I prefer smooth because those crunchy little nuggets can be a bugger to get out of certain places.


----------



## sniper (Sep 2, 2005)

Just read this whole thread and not one mention of the towel you dry off with after an unscented soap shower. # one killer in my book besides the obvious tactics. Dry off with a Tide washed towel and your deer hunting day is already done. 


Sent from my iPhone using Michigan Sportsman


----------



## Walt Donaldson (Feb 23, 2015)

sniper said:


> Just read this whole thread and not one mention of the towel you dry off with after an unscented soap shower. # one killer in my book besides the obvious tactics. Dry off with a Tide washed towel and your deer hunting day is already done.
> 
> 
> Sent from my iPhone using Michigan Sportsman


Good point Sniper. 

Also, change into scent free traveling clothes (socks/shoes included) if you drive to your hunting spot, and line your truck seats with garbage bags, unscented of course  And latex gloves are cheap, I use them throughout the process. #7days #whataretheglovesfor


----------



## Dish7 (Apr 2, 2017)

sniper said:


> Just read this whole thread and not one mention of the towel you dry off with after an unscented soap shower. # one killer in my book besides the obvious tactics. Dry off with a Tide washed towel and your deer hunting day is already done.
> 
> 
> Sent from my iPhone using Michigan Sportsman


I have separate towels in their own tote.


----------



## CDN1 (May 27, 2018)

The way I see it, if you can encase a hambone a plastic bag, inside your suitcase, buried in some sweaty T-Shirts and the beagle at the airport can still sniff you out. My guess...no matter how hard you try a Wiley Ol buck can smell you even with all our fancy no scent sprays and soaps. I do believe that they mask some of our stench so I use them if only to give myself a few extra seconds to level my pin or crosshairs. Playing the wind will always be your best scent control product. 

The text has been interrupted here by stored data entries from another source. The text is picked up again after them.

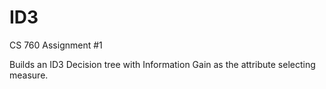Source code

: # ID3
CS 760 Assignment #1

Builds an ID3 Decision tree with Information Gain as the attribute selecting measure.


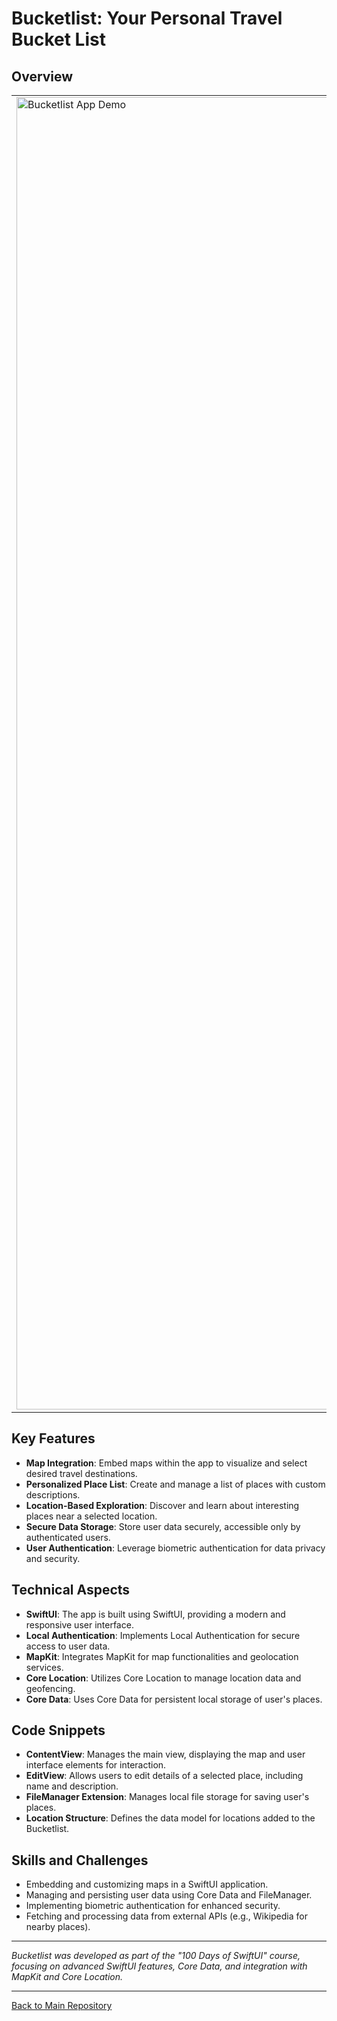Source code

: # Bucketlist: Your Personal Travel Bucket List

## Overview
<table>
  <tr>
    <td>
      <img src="https://github.com/penguin-waddle/Bucketlist/assets/123434744/f926a07e-1b0a-40bb-952f-b015220531bd" alt="Bucketlist App Demo" width="2100" />
    </td>
    <td>
      Bucketlist is a unique iOS app designed for travel enthusiasts and explorers. It allows users to build a private list of places they wish to visit, add descriptions for each place, explore interesting nearby locations, and securely save all this information for future reference. The app combines various iOS development skills, including integrating maps in SwiftUI, storing private data securely, and handling data outside UserDefaults.
    </td>
  </tr>
</table>

## Key Features
- **Map Integration**: Embed maps within the app to visualize and select desired travel destinations.
- **Personalized Place List**: Create and manage a list of places with custom descriptions.
- **Location-Based Exploration**: Discover and learn about interesting places near a selected location.
- **Secure Data Storage**: Store user data securely, accessible only by authenticated users.
- **User Authentication**: Leverage biometric authentication for data privacy and security.

## Technical Aspects
- **SwiftUI**: The app is built using SwiftUI, providing a modern and responsive user interface.
- **Local Authentication**: Implements Local Authentication for secure access to user data.
- **MapKit**: Integrates MapKit for map functionalities and geolocation services.
- **Core Location**: Utilizes Core Location to manage location data and geofencing.
- **Core Data**: Uses Core Data for persistent local storage of user's places.

## Code Snippets
- **ContentView**: Manages the main view, displaying the map and user interface elements for interaction.
- **EditView**: Allows users to edit details of a selected place, including name and description.
- **FileManager Extension**: Manages local file storage for saving user's places.
- **Location Structure**: Defines the data model for locations added to the Bucketlist.

## Skills and Challenges
- Embedding and customizing maps in a SwiftUI application.
- Managing and persisting user data using Core Data and FileManager.
- Implementing biometric authentication for enhanced security.
- Fetching and processing data from external APIs (e.g., Wikipedia for nearby places).

---

*Bucketlist was developed as part of the "100 Days of SwiftUI" course, focusing on advanced SwiftUI features, Core Data, and integration with MapKit and Core Location.*

---

[Back to Main Repository](https://github.com/penguin-waddle/100-Days-of-SwiftUI)
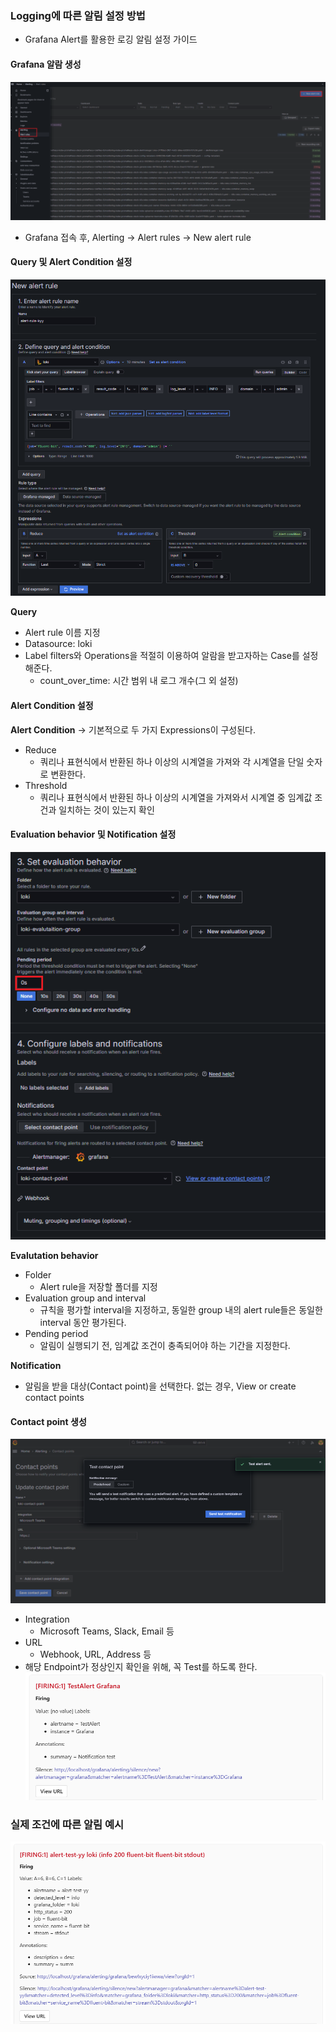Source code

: ### Logging에 따른 알림 설정 방법

* Grafana Alert를 활용한 로깅 알림 설정 가이드

#### Grafana 알람 생성

![1](img/alert/1.png)

* Grafana 접속 후, Alerting → Alert rules → New alert rule

#### Query 및 Alert Condition 설정

![2](img/alert/2.png)

<b>Query</b>
* Alert rule 이름 지정
* Datasource: loki
* Label filters와 Operations을 적절히 이용하여 알람을 받고자하는 Case를 설정해준다.
    * count_over_time: 시간 범위 내 로그 개수(그 외 설정)

#### Alert Condition 설정

<b>Alert Condition</b>
→ 기본적으로 두 가지 Expressions이 구성된다.

* Reduce
    * 쿼리나 표현식에서 반환된 하나 이상의 시계열을 가져와 각 시계열을 단일 숫자로 변환한다.
* Threshold
    * 쿼리나 표현식에서 반환된 하나 이상의 시계열을 가져와서 시계열 중 임계값 조건과 일치하는 것이 있는지 확인

#### Evaluation behavior 및 Notification 설정

![3](img/alert/3.png)

<b>Evalutation behavior</b>

* Folder
    * Alert rule을 저장할 폴더를 지정
* Evaluation group and interval
    * 규칙을 평가할 interval을 지정하고, 동일한 group 내의 alert rule들은 동일한 interval 동안 평가된다.
* Pending period
    * 알림이 실행되기 전, 임계값 조건이 충족되어야 하는 기간을 지정한다.

<b>Notification</b>

* 알림을 받을 대상(Contact point)을 선택한다. 없는 경우, View or create contact points

#### Contact point 생성

![4](img/alert/4.png)

* Integration
    * Microsoft Teams, Slack, Email 등
* URL
    * Webhook, URL, Address 등
* 해당 Endpoint가 정상인지 확인을 위해, 꼭 Test를 하도록 한다.
    ![5](img/alert/5.png)

### 실제 조건에 따른 알림 예시

![6](img/alert/6.png)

So buy another washer n dryer, use only no scent soap and laundry detergent, spray down with 1 gallon of no scent spray etc.. if you want but my experience leads my to believe if the wind is wrong you will get busted.


----------



## Ditchgoat (Sep 18, 2019)

CDN1 said:


> The way I see it, if you can encase a hambone a plastic bag, inside your suitcase, buried in some sweaty T-Shirts and the beagle at the airport can still sniff you out. My guess...no matter how hard you try a Wiley Ol buck can smell you even with all our fancy no scent sprays and soaps. I do believe that they mask some of our stench so I use them if only to give myself a few extra seconds to level my pin or crosshairs. Playing the wind will always be your best scent control product.
> 
> So buy another washer n dryer, use only no scent soap and laundry detergent, spray down with 1 gallon of no scent spray etc.. if you want but my experience leads my to believe if the wind is wrong you will get busted.


I agree with what you said about the wind being wrong. 

What I believe really is the biggest asset to extreme scent control is it reduces the " scent footprint" you leave behind. 
This in my opinion is more of a useful tactic for guys who hunt one or two small properties the entire season. 

I hunt public land and I bounce around so much rarely hunting the same location more than once a season, so I don't give scent control much effort. 
Doesn't seem to effect me.


----------



## Dish7 (Apr 2, 2017)

CDN1 said:


> My guess...no matter how hard you try a Wiley Ol buck can smell you even with all our fancy no scent sprays and soaps.


If you think it's about "fancy sprays and soaps" and trying to disguise "sweaty t-shirts", then you're probably right.



CDN1 said:


> if you want but my experience leads my to believe if the wind is wrong you will get busted.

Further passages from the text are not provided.